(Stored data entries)
^^^^^^^^

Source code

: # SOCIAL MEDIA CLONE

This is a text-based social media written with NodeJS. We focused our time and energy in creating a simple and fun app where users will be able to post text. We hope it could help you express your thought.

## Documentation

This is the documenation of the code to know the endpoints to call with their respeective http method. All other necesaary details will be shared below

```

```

^^^^^^^^

AIM OF THE TASK ->
Your job is to restate all of the data word for word.

RESPONSE TO THE TASK ->
Source code

: # SOCIAL MEDIA CLONE

This is a text-based social media written with NodeJS. We focused our time and energy in creating a simple and fun app where users will be able to post text. We hope it could help you express your thought.

## Documentation

This is the documenation of the code to know the endpoints to call with their respeective http method. All other necesaary details will be shared below

```

```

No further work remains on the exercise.